Topla gidebilen, kaleye dikine süren hızlı adamlarınız varsa, Beşiktaş kalesine sağdan ve soldan çok rahat girebilirsiniz. Bunun nasıl olacağını başta Bruma olmak üzere Yasin ve Carole fazlasıyla gösterdi. Derbide Galatasaray hanesine yazılabilecek en önemli niteleme "beceri noksanlığı"ydı. Kaliteli ya da potansiyel sahibi olmak ayrı bir şey; beceri noksanlığı yaşamak ayrı... Çünkü beceri noksanlığını belli maçlarda yaşarsınız, sonrasında giderilebilir; ama yetenekli değilseniz, bu en iyi olduğunuz maçta bile kendini ortaya koyar. 

Beceri noksanlığı 

Derbide Galatasaray pozisyonları finalize etmek bakımından becerili değildi. Beşiktaş'ın net olarak değerlendirebileceğimiz tek pozisyonu yoktu. Talisca olmayacak yerden vurdu, Bruma'ya çarptı gol oldu. Podolski altıpasın üstünde son dakikada gol yapsa, Galatasaray adına bambaşka yorumlar yapılırdı. Ama o pozisyon gol olsa bile bu derbide Galatasaray adına yazılabilecek tek şeyin beceri noksanlığı olduğu gerçeği değiştirmezdi.
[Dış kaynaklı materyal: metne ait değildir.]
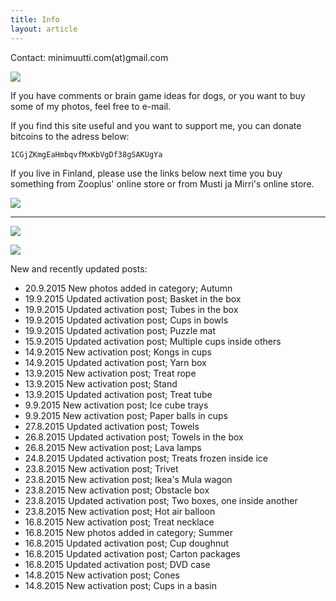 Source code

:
 ```yaml
---
title: Info
layout: article
---
```


Contact: minimuutti.com(at)gmail.com

![](https://lh3.googleusercontent.com/rUi_U-5Iu5bgA0h60ykYVrw8kV3k10DMccmLkt_t2Vs=w245)

If you have comments or brain game ideas for dogs, or you want to buy some of my photos, feel free to e-mail. 

If you find this site useful and you want to support me, you can donate bitcoins to the adress below:

	1CGjZKmgEaHmbqvfMxKbVgDf38gSAKUgYa

If you live in Finland, please use the links below next time you buy something from Zooplus' online store or from Musti ja Mirri's online store.

![](https://lh3.googleusercontent.com/ZbOsFBcX0cv9FlobvH9rtMYUcin9wWVZnYAkwp31lzPbOCrVfDzGtY0Gcoyj2Ad5_Q_SkWyuKGYGJS6QX8o0booxad9SDaM8JLbXsWIzdAXB-xmVQuOTKgYzasYuZVHvnR7UPeL0i0x2tho033aN_WtVUnFJ_0hdkGS4_aYbJEwWeIr_jFx903hQHSkK3MaEUkrFGgda7Y9S1tvUXNhywbR_FlbO2-Fq-lBGjw9ACi3ane3qWXNU_JBQOs4u2Y4oesbLB_zez957YAusteuLBhP4P3M1-fyJhDomAKQFT4PZ1l-GRrzJ9HnxyulJ5B1M3ezuQXthzR1Yg81AFuf3MegAUbMcQ1CVZ13wQVtZ5R4LZTMSrTCUSC2ZL_YNfpn6evLhE9fDK14at7K_-H-ofCAYIlr27OrtX61_cjbd5M1kS6CmUloz2WDYqdTmdEaO5QmhM-WBDq7DNwI3Fbld0ArhIW52DWnMpDEoC3nZbkLLIkjDZ3udnfWJZMefdYDKSkqWmg=w447)

---

[![](https://lh3.googleusercontent.com/MKwfsbFq7uu2wQQcpBMKzbeTWG_X6GHIw91FFzQ2LGw=w447)](http://clk.tradedoubler.com/click?p(210840)a(2526211)g(19927404)url(http://www.zooplus.fi/))

[![](https://lh3.googleusercontent.com/UZD-YzdoKAGryUkQuoqAk57k_KeHYAZov20i14umJcM=w447)](http://clk.tradedoubler.com/click?p(240480)a(2526211)g(21401374)url(https://www.mustijamirri.fi/))

New and recently updated posts:

* 20.9.2015 New photos added in category; Autumn
* 19.9.2015 Updated activation post; Basket in the box
* 19.9.2015 Updated activation post; Tubes in the box
* 19.9.2015 Updated activation post; Cups in bowls
* 19.9.2015 Updated activation post; Puzzle mat
* 15.9.2015 Updated activation post; Multiple cups inside others
* 14.9.2015 New activation post; Kongs in cups
* 14.9.2015 Updated activation post; Yarn box
* 13.9.2015 New activation post; Treat rope
* 13.9.2015 New activation post; Stand
* 13.9.2015 Updated activation post; Treat tube
* 9.9.2015 New activation post; Ice cube trays
* 9.9.2015 New activation post; Paper balls in cups
* 27.8.2015 Updated activation post; Towels
* 26.8.2015 Updated activation post; Towels in the box
* 26.8.2015 New activation post; Lava lamps
* 24.8.2015 Updated activation post; Treats frozen inside ice
* 23.8.2015 New activation post; Trivet
* 23.8.2015 New activation post; Ikea's Mula wagon
* 23.8.2015 New activation post; Obstacle box
* 23.8.2015 Updated activation post; Two boxes, one inside another
* 23.8.2015 New activation post; Hot air balloon
* 16.8.2015 New activation post; Treat necklace
* 16.8.2015 New photos added in category; Summer
* 16.8.2015 Updated activation post; Cup doughnut
* 16.8.2015 Updated activation post; Carton packages
* 16.8.2015 Updated activation post; DVD case
* 14.8.2015 New activation post; Cones
* 14.8.2015 New activation post; Cups in a basin

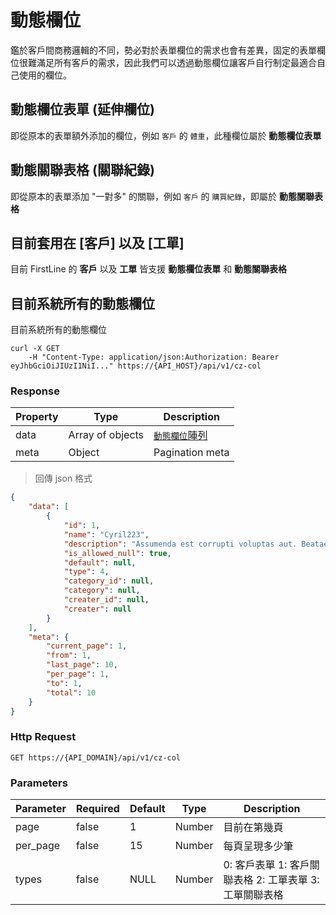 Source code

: # 動態欄位

鑑於客戶間商務邏輯的不同，勢必對於表單欄位的需求也會有差異，固定的表單欄位很難滿足所有客戶的需求，因此我們可以透過動態欄位讓客戶自行制定最適合自己使用的欄位。

## 動態欄位表單 (延伸欄位)

即從原本的表單額外添加的欄位，例如 `客戶` 的 `體重`，此種欄位屬於 **動態欄位表單**

## 動態關聯表格 (關聯紀錄)

即從原本的表單添加 "一對多" 的關聯，例如 `客戶` 的 `購買紀錄`，即屬於 **動態關聯表格**

## 目前套用在 [客戶] 以及 [工單]

目前 FirstLine 的 **客戶** 以及 **工單** 皆支援 **動態欄位表單** 和 **動態關聯表格**

## 目前系統所有的動態欄位

目前系統所有的動態欄位

```shell
curl -X GET
    -H "Content-Type: application/json:Authorization: Bearer eyJhbGciOiJIUzI1NiI..." https://{API_HOST}/api/v1/cz-col
```

### Response

Property | Type | Description
-------- | ---- | -----------
data | Array of objects | <a href="#cz-col">`動態欄位`陣列</a>
meta | Object | Pagination meta

> 回傳 json 格式

```json
{
    "data": [
        {
            "id": 1,
            "name": "Cyril223",
            "description": "Assumenda est corrupti voluptas aut. Beatae quisquam ex asperiores sit ullam.",
            "is_allowed_null": true,
            "default": null,
            "type": 4,
            "category_id": null,
            "category": null,
            "creater_id": null,
            "creater": null
        }
    ],
    "meta": {
        "current_page": 1,
        "from": 1,
        "last_page": 10,
        "per_page": 1,
        "to": 1,
        "total": 10
    }
}
```

### Http Request
`GET https://{API_DOMAIN}/api/v1/cz-col`

### Parameters

Parameter | Required | Default | Type | Description
--------- | -------- | ------- | ---- | -----------
page | false | 1 | Number | 目前在第幾頁
per_page | false | 15 | Number | 每頁呈現多少筆
types | false | NULL | Number | 0: 客戶表單 1: 客戶關聯表格 2: 工單表單 3: 工單關聯表格
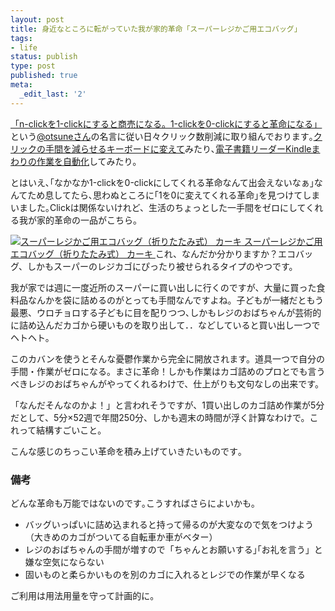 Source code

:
 ```yaml
---
layout: post
title: 身近なところに転がっていた我が家的革命「スーパーレジかご用エコバッグ」
tags:
- life
status: publish
type: post
published: true
meta:
  _edit_last: '2'
---
```

<a href="http://www.otsune.com/diary/2008/09/11/1.html#200809111" target="_blank">「n-clickを1-clickにすると商売になる。1-clickを0-clickにすると革命になる」</a>という<a href="http://twitter.com/otsune" target="_blank">@otsuneさん</a>の名言に従い日々クリック数削減に取り組んでおります｡<a href="http://blog.harupong.com/2012/01/driver-for-thinkpad-usb-keyboard/" target="_blank">クリックの手間を減らせるキーボードに変えて</a>みたり､<a href="http://blog.harupong.com/2012/04/epub_to_kindle_automated/" target="_blank">電子書籍リーダーKindleまわりの作業を自動化</a>してみたり｡

とはいえ､｢なかなか1-clickを0-clickにしてくれる革命なんて出会えないなぁ｣なんてため息してたら､思わぬところに｢1を0に変えてくれる革命｣を見つけてしまいました｡Clickは関係ないけれど、生活のちょっとした一手間をゼロにしてくれる我が家的革命の一品がこちら。
<div id="scid:81867AAF-BB02-476b-AE5D-12BDAC2E750D:bef50b89-ab3a-4ebb-811c-a5ae11d0f90f" class="wlWriterEditableSmartContent" style="margin: 0px; display: inline; float: none; padding: 0px;"><a href="http://www.amazon.co.jp/exec/obidos/ASIN/B002DQSO6G/cagylogic-22/ref=nosim" target="_blank"><img src="http://ecx.images-amazon.com/images/I/414a3TNd0kL._SL500_.jpg" alt="スーパーレジかご用エコバッグ（折りたたみ式） カーキ" />
スーパーレジかご用エコバッグ（折りたたみ式） カーキ
</a></div>
これ、なんだか分かりますか？エコバッグ、しかもスーパーのレジカゴにぴったり被せられるタイプのやつです。

我が家では週に一度近所のスーパーに買い出しに行くのですが、大量に買った食料品なんかを袋に詰めるのがとっても手間なんですよね。子どもが一緒だともう最悪、ウロチョロする子どもに目を配りつつ､しかもレジのおばちゃんが芸術的に詰め込んだカゴから硬いものを取り出して．．などしていると買い出し一つでヘトヘト。

このカバンを使うとそんな憂鬱作業から完全に開放されます。道具一つで自分の手間・作業がゼロになる。まさに革命！しかも作業はカゴ詰めのプロとでも言うべきレジのおばちゃんがやってくれるわけで、仕上がりも文句なしの出来です。

「なんだそんなのかよ！」と言われそうですが、1買い出しのカゴ詰め作業が5分だとして、5分×52週で年間250分、しかも週末の時間が浮く計算なわけで。これって結構すごいこと。

こんな感じのちっこい革命を積み上げていきたいものです｡
<h3>備考</h3>
どんな革命も万能ではないのです｡こうすればさらによいかも｡
<ul>
	<li>バッグいっぱいに詰め込まれると持って帰るのが大変なので気をつけよう（大きめのカゴがついてる自転車か車がベター）</li>
	<li>レジのおばちゃんの手間が増すので「ちゃんとお願いする｣｢お礼を言う」と嫌な空気にならない</li>
	<li>固いものと柔らかいものを別のカゴに入れるとレジでの作業が早くなる</li>
</ul>
ご利用は用法用量を守って計画的に。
Mücadele eden koşan Galatasaray takımında, bu kadar çok top kaybı ve bireysel hata yapılması da beceriyle açıklanabilecek bir sorun. 

Gol her şey demek 

Bruma'nın ceza sahasına girip, kaybettiği toplar, Podolski'nin değerlendiremedikleri, ceza sahası içerisinde çoğalamamaktan harcanan pozisyonlar, oyuna girdikten sonra bir tek olumlu top kullanamayan Tolga Ciğerci'nin ceza sahasında kaleye gitmesi gereken noktada topu eline ayağına dolaştırması... bunların hiçbiri teknik direktör performansı ya da başka bir faktörle açıklanamaz. Tek bir açıklaması var, beceriksizlik. Başka faktörleri devreye sokmak, iş olsun diye konuşmaktan öteye gitmez. 

Bu pozisyonların gol olması, maçtan sonra söylenenlerin hepsini ters yüz ederdi. Her şey bambaşka olurdu. Gol her şey demek. İşte futbol bu nedenle basit bir oyun; çünkü bir sonuç oyunu. Bunu karmaşıklaştırarak, yeni kavramlar üretmeye çalışmak, bir matematik problemi çözüyormuş gibi davranmak, küçük istihdam alanları yaratmaktan başka, hiçbir işe yaramaz.  

Beşiktaş yapması gerekeni yaptı

Beşiktaş, 7 puan önde gittiği derbide yapması gerekeni yaptı. Sakin kalmaya çalıştı. Galatasaray'ın bireysel hatalarını kovaladı. Topu iyi kullanmaya çalıştı; atamayana atarlar kuralını işletti ve puan farkını 10'a çıkarttı. Her ne kadar Beşiktaş cephesinden "Daha hiçbir şey kesin değil, Başakşehir iyi takım, bu işi bırakmaz, şampiyonluk kesin değil" söylemleri dile getirilse de Beşiktaş şampiyonluğu, olağanüstü bir gelişme olmadığı sürece, bırakmaz. Belli maçlar dışında Beşiktaş iyi mücadele etti; rakiplerine oranla takım olma özelliğini çok daha fazla ön plana çıkarttı ve sonuca gitti.